Luke thinks about it for a while. Over the years he's gotten dozens of postcards from Winch, and from the strangest places, but they never really say anything; they make jokes. The one announcing Winch's imminent arrival came from Texas and featured a man standing next to a giant replica of a ten-gallon cowboy hat. On the back Winch had written: “Everyone here's got a swelled head. I tried to get work ropin' cattle but the damn outfit didn't look good on me. Watch your front door.”
“Maybe he has a girlfriend there,” Sarah says.
“A port in every girl,” Luke says. Then, before she can respond: “Sorry.” He takes her hand.
“I have a question,” she says. “Say—just say—you guys had decided to drop acid this weekend. Where would you have gotten it?”

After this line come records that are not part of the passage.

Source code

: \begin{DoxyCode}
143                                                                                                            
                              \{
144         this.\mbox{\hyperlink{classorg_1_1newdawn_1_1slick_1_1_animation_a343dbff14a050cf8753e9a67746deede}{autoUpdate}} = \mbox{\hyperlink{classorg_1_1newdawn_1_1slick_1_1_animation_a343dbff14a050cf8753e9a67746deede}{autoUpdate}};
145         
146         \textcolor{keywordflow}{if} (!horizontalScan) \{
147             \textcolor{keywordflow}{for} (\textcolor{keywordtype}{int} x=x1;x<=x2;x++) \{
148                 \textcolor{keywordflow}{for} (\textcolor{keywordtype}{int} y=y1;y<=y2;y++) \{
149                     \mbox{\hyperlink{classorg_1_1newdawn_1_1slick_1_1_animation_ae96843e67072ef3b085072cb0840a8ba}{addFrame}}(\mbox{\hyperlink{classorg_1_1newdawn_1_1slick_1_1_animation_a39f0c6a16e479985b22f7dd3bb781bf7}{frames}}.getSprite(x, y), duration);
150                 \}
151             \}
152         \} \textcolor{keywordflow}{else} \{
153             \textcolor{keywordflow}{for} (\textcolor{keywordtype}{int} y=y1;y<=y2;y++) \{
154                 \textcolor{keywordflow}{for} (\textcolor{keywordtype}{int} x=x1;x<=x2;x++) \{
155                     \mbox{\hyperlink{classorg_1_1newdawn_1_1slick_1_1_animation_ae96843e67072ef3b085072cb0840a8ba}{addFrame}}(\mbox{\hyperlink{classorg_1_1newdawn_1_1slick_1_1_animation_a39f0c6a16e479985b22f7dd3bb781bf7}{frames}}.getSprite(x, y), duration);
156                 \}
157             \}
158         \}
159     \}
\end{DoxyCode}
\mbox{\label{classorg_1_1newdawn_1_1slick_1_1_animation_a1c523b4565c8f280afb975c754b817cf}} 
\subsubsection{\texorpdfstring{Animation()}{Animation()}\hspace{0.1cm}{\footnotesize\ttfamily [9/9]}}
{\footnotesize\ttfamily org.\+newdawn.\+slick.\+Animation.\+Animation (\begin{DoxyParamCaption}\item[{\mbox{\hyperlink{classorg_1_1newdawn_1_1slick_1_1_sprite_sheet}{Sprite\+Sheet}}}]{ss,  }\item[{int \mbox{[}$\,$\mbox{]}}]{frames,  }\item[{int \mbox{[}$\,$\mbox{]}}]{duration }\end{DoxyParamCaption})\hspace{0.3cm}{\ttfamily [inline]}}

Luke loves that she said “drop”: it's so her. “Well, honey,” he says, “a man just knows a thing like that.”
“Come on.”
“I don't know,” he says. Then he remembers something Doug Kaiser told him the last time he was busted. “You know those sneakers you sometimes see hanging from power lines? They're supposed to mark dealers' houses. I guess we could've just knocked on doors until we got lucky.”
“What?” Sarah says. “You're kidding. There's a pair outside our house. Jesus.”
“Well,” Luke says. “It's not me. Is it you?” He rolls onto his side and brings his hand up to touch her hair. “I always had a funny feeling you weren't telling me something.”
WINCH CAN'T SLEEP. For one thing, the couch is too short for him—he won't miss it. But he's also got agitation of the brain: he feels like he's just on the edge of understanding something important. He starts running through some of his more long-standing questions; but he still doesn't know why people in the South pretend to be so friendly when they're really not; or why so many women who sit next to him on busses act so cold for the first fifteen minutes and end up pressing legs with him for the better part of the trip; or why, when he gets picked up hitchhiking, guys in hats usually wind up angry at him for some reason. He still doesn't know why six months working outside somewhere is OK while six months indoors cooks his goose. Or why being really cold is kind of pleasant but being really hot is like being visited by a terrible illness. And he still doesn't know why his parents continue to send him money to go home for Christmas, or why he continues to go.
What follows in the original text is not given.